**Task statement**: Filter the material below so that only lines containing "Multilingual" remain.

**Data extracts**:
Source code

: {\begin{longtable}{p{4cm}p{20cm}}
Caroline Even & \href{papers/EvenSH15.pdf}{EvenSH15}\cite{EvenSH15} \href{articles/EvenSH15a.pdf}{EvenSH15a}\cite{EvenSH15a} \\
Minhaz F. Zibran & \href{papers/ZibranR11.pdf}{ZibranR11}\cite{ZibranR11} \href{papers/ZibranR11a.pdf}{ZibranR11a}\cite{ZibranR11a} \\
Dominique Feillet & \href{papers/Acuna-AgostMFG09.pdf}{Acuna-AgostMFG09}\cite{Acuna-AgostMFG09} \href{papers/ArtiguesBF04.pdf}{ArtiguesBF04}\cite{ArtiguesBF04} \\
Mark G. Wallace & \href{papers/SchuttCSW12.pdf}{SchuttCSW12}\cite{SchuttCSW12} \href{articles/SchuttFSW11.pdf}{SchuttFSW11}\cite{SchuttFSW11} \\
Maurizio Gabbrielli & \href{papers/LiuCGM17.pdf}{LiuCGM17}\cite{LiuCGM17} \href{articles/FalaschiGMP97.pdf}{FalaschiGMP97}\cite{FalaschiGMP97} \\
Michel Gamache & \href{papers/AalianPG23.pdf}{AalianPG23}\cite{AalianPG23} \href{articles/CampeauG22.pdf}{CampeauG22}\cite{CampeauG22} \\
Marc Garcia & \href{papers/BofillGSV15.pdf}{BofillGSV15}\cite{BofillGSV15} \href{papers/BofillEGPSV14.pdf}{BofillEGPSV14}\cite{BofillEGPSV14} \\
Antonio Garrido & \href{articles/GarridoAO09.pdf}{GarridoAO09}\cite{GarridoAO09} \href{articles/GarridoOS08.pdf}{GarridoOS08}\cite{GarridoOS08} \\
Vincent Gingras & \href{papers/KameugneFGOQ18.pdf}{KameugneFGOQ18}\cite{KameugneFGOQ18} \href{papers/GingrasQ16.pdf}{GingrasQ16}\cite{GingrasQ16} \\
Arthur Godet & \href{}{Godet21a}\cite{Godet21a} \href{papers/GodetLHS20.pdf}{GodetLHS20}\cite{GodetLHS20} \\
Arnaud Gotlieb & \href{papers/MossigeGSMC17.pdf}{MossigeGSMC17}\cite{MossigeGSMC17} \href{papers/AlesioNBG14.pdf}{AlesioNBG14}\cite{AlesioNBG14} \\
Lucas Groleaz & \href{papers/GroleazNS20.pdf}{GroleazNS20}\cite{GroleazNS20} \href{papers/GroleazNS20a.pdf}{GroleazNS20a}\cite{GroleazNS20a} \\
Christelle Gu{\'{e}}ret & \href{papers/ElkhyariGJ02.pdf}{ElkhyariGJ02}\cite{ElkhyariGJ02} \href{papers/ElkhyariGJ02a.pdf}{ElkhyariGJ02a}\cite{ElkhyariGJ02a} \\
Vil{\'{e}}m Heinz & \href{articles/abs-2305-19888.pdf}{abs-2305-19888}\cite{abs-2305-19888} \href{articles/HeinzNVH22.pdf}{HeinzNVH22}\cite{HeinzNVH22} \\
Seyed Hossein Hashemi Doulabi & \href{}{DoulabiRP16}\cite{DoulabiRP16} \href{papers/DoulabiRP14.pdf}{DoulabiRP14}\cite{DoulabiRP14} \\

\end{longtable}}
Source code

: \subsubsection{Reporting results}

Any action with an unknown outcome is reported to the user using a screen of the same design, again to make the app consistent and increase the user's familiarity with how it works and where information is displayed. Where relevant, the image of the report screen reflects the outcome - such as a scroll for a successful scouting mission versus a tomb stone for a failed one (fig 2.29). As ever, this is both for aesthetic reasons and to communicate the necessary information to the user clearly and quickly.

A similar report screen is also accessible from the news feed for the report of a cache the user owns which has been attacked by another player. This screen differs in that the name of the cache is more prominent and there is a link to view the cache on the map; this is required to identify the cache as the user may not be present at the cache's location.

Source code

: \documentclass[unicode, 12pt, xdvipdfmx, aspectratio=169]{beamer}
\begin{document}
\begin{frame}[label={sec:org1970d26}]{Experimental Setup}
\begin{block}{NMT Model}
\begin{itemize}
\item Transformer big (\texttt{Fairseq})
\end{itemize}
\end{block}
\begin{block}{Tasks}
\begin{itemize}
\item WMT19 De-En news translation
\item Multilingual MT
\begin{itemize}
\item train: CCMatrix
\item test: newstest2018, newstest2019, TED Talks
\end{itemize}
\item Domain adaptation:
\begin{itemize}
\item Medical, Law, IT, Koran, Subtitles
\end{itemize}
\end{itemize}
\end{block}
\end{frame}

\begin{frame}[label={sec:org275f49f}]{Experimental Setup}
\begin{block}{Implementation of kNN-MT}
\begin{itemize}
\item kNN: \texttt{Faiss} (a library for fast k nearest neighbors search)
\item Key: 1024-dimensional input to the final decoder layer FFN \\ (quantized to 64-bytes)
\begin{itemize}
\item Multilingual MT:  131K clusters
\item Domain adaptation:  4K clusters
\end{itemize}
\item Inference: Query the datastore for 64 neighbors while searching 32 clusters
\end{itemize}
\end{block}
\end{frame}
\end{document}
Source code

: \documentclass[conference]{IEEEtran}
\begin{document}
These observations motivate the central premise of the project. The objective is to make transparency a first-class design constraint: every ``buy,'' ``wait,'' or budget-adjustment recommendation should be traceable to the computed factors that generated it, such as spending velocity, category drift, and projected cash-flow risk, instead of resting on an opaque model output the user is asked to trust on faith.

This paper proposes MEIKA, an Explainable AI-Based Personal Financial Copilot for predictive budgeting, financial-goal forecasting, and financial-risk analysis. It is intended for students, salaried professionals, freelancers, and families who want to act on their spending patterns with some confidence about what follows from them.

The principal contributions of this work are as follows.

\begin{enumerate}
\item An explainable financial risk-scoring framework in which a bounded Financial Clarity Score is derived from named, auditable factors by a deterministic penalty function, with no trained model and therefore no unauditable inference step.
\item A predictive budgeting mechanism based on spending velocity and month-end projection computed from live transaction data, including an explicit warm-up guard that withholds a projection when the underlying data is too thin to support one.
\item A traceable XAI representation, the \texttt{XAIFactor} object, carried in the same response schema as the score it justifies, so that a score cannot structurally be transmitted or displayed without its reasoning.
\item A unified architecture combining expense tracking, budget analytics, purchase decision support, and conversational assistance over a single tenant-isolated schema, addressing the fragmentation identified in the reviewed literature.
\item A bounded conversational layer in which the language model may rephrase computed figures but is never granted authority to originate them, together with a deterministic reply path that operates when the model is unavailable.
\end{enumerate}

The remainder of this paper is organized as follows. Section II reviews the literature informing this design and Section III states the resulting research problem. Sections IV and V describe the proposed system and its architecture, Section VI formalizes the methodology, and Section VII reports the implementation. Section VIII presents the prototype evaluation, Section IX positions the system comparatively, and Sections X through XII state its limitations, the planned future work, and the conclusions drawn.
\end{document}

**Your response**:
\item Multilingual MT
\item Multilingual MT:  131K clusters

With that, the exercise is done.